06 Jun 2022
Beyond bubbles and groupthink
Seeing your company as others see it is the hardest thing, says Mike Rigby, CEO of MRA Research, part of MRA Group, but it contributes the most valuable insights.
Sergei Naryshkin, chief of Russia’s foreign intelligence service; Nikolai Patrushev, national security adviser; Sergei Shoigu, defence minister; and Aleksandr Bortnikov, domestic spy chief are President Putin’s dark lords of the siloviki. They’re the advisor buddies in Putin’s bubble, the ‘yes men’ he listens to.
These are the guys, according to The New York Times, who say outlandish things and believe them. They say Ukraine’s leaders are as bad as Hitler, and its nationalists are ‘nonhumans’.

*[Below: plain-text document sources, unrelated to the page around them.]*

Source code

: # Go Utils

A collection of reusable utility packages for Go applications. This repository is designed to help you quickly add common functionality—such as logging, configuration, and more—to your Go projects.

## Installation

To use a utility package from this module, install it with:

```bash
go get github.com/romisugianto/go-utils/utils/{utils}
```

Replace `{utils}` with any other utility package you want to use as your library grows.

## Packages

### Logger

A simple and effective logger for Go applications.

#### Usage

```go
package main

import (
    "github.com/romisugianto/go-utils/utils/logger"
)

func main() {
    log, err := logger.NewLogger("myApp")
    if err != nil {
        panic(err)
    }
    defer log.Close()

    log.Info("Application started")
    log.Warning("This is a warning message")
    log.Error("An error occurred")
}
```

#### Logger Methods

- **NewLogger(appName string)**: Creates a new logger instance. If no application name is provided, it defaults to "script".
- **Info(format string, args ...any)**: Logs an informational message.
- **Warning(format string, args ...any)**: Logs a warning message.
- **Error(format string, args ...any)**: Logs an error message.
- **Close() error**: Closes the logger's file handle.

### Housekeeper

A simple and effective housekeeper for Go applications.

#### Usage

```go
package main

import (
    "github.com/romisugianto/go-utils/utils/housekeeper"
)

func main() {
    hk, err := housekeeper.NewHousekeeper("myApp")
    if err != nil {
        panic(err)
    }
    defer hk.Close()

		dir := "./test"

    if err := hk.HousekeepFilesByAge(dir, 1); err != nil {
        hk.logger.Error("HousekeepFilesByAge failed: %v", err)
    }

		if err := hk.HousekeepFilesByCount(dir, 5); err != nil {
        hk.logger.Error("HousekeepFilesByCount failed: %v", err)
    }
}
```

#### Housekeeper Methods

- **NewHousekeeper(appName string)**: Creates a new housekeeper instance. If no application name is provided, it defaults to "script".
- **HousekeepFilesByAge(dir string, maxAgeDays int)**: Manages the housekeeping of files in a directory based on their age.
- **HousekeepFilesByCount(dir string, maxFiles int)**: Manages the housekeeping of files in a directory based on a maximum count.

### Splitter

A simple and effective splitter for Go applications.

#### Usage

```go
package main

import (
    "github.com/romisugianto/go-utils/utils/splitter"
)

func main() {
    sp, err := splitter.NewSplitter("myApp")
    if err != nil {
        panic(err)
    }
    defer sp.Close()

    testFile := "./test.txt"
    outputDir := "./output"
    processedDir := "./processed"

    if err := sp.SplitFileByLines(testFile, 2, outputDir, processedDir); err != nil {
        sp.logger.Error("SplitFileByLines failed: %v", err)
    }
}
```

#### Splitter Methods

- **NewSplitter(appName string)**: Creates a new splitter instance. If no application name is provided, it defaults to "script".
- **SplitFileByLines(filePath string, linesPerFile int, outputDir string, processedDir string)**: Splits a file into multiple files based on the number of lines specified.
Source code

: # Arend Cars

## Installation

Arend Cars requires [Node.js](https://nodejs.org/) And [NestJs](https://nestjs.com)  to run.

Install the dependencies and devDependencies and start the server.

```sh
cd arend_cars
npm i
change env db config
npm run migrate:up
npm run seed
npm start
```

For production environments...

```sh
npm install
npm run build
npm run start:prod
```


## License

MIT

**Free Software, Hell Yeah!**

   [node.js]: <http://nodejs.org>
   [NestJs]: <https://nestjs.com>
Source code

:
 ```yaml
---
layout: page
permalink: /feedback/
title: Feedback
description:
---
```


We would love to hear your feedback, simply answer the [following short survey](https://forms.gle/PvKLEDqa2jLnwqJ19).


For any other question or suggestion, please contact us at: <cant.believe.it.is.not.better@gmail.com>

Someone else’s bubbles, or groupthink, feel strange at first. Some bubbles seem extreme. But to insiders, who build their everyday consensus inside the echo chamber, it’s reality, what everyone thinks. And the longer they’re in the bubble the harder it is to maintain their original perspective. Within a short time most become part of the consensus and see through the eyes of the group.
Strong companies work hard at fostering a winning culture for the cohesion that accompanies it, because cohesion helps them succeed. The signalling can be less than subtle. In its prime, new arrivals at IBM who didn’t pick up the dress code would come into the office to find six new white shirts – in their size, with no additional message – sitting on their desk!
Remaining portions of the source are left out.